Thousands of glaciers around the world are set to vanish every year in the coming decades, with the scale of loss hinging on how strongly governments act to curb global warming, according to a new study published Monday in Nature Climate Change.
The research finds that by the middle of the century, between 2,000 and 4,000 glaciers could disappear annually, depending on future temperature rise. By 2100, the difference between limiting warming and allowing it to continue unchecked could mean preserving nearly half of the world’s glaciers or losing more than 90 percent of them.
“Our results underscore the urgency of ambitious climate policy,” said lead author Lander Van Tricht, a glaciologist at ETH Zurich and Vrije Universiteit Brussel.
While glacier research often focuses on ice mass and sea-level rise, the team examined how many individual glaciers are likely to disappear each year.

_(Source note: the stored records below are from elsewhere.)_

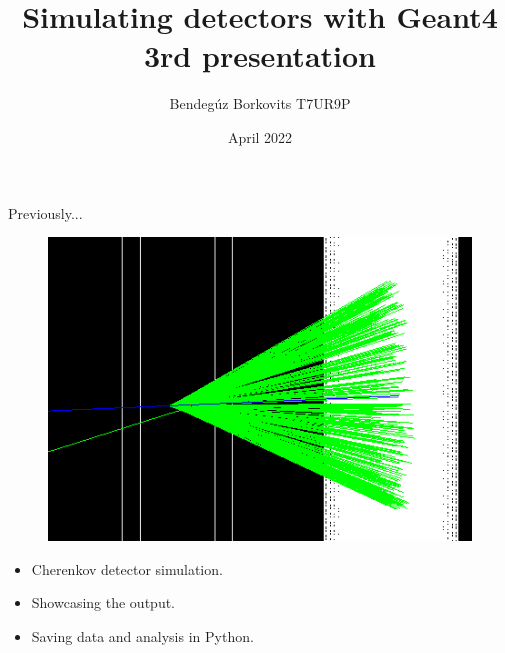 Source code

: \documentclass[11pt]{beamer}
\author{Bendegúz Borkovits T7UR9P}
\title{Simulating detectors with Geant4 3rd presentation}
\institute{Scientific Modeling Computer Laboratory}
\date{April 2022}
\begin{document}
\begin{frame}
\titlepage
\end{frame}

\begin{frame}{Previously...}
    \begin{figure}
        \centering
        \includegraphics[scale = 0.8]{sensitive_detectors.png}
    \end{figure}
    \begin{itemize}
        \item<tri@1-> Cherenkov detector simulation.
        \vspace{0.2 cm}
        \item<tri@1-> Showcasing the output.
        \vspace{0.2 cm}
        \item<tri@1-> Saving data and analysis in Python.
    \end{itemize}
\end{frame}
\end{document}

Even small glaciers, they noted, play a crucial role in local ecosystems, tourism, and cultural identity.
“The disappearance of each single glacier can have major local impacts, even if its meltwater contribution is small,” Van Tricht said.

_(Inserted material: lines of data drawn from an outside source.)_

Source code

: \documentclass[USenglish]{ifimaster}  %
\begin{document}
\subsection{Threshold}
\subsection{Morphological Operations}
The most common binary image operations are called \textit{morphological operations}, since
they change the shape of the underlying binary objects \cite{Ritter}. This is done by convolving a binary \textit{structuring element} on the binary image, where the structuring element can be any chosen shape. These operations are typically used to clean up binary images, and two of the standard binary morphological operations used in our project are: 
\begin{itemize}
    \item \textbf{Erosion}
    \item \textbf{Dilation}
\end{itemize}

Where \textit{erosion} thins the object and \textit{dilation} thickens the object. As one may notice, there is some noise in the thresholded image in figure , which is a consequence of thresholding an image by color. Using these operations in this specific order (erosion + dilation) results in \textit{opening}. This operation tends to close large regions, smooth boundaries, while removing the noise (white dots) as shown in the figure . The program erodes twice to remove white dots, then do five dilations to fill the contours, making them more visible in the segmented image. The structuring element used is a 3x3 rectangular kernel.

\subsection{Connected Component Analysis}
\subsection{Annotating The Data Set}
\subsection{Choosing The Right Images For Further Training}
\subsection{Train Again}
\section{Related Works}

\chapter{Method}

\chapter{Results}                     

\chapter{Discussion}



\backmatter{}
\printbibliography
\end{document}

Using satellite data covering more than 211,000 glaciers worldwide, the researchers modeled glacier loss under warming scenarios ranging from 1.5°C to 4°C above pre-industrial levels. They introduced the concept of “peak glacier extinction” to describe the year when the highest number of glaciers vanish.
Currently, about 1,000 glaciers disappear annually. Even if warming is limited to 1.5°C the goal set under the Paris Agreement annual losses would peak at around 2,000 glaciers by 2041, leaving just under half of today’s glaciers intact by 2100.

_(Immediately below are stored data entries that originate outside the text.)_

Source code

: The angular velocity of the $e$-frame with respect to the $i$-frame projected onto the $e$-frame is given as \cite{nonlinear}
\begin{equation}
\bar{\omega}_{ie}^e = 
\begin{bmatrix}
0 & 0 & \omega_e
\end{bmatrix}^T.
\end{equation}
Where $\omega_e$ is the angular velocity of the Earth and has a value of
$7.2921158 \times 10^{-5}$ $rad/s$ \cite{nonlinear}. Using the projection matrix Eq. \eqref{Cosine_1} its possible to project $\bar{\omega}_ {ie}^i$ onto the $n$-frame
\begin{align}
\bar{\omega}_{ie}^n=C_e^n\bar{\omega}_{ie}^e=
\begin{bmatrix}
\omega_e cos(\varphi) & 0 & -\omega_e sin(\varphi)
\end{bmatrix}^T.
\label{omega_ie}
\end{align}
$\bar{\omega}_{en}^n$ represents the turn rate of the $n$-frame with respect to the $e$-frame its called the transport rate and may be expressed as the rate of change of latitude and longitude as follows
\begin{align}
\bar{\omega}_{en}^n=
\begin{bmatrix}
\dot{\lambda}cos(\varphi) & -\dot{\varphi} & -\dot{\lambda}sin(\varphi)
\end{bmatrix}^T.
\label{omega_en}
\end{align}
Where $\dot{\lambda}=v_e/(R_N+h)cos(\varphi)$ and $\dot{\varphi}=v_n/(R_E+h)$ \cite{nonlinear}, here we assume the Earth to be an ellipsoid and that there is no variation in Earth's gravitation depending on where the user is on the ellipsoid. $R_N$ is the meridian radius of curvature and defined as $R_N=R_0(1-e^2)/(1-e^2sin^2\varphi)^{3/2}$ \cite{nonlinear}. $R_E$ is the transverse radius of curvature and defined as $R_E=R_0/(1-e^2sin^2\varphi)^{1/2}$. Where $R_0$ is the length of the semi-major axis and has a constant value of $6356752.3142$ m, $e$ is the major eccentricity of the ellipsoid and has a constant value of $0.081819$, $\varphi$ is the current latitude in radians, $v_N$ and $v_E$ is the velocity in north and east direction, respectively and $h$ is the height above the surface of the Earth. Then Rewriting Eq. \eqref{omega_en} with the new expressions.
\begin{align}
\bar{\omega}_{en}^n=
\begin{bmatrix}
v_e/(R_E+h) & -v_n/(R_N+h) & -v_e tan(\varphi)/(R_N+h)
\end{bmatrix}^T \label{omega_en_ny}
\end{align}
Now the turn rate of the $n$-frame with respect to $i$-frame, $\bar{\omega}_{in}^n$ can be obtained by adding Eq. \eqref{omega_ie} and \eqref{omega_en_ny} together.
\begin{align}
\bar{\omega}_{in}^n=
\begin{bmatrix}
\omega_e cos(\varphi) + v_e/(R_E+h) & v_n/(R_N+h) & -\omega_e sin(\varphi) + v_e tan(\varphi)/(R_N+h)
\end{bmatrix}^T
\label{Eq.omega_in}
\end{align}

Under existing government policies, which are projected to lead to about 2.7°C of warming, glacier losses could reach roughly 3,000 per year between 2040 and 2060. In that scenario, only one in five glaciers would survive to the end of the century.
In a worst-case 4°C warming scenario, as many as 4,000 glaciers could disappear annually by the mid-2050s, leaving only nine percent remaining by 2100.
The timing of glacier loss will vary by region. Areas dominated by small glaciers, such as the European Alps and the subtropical Andes, could lose half their glaciers within two decades. Regions with larger ice bodies, including Greenland and parts of Antarctica, are expected to see peak losses later in the century.
The researchers emphasized that a decline in glacier disappearances toward the end of the century would not signal recovery, but rather the near-total loss of remaining ice in some regions.
“In the Alps, the loss rate will fall to almost zero by 2100,” Van Tricht said, “just because there are almost no glaciers left.”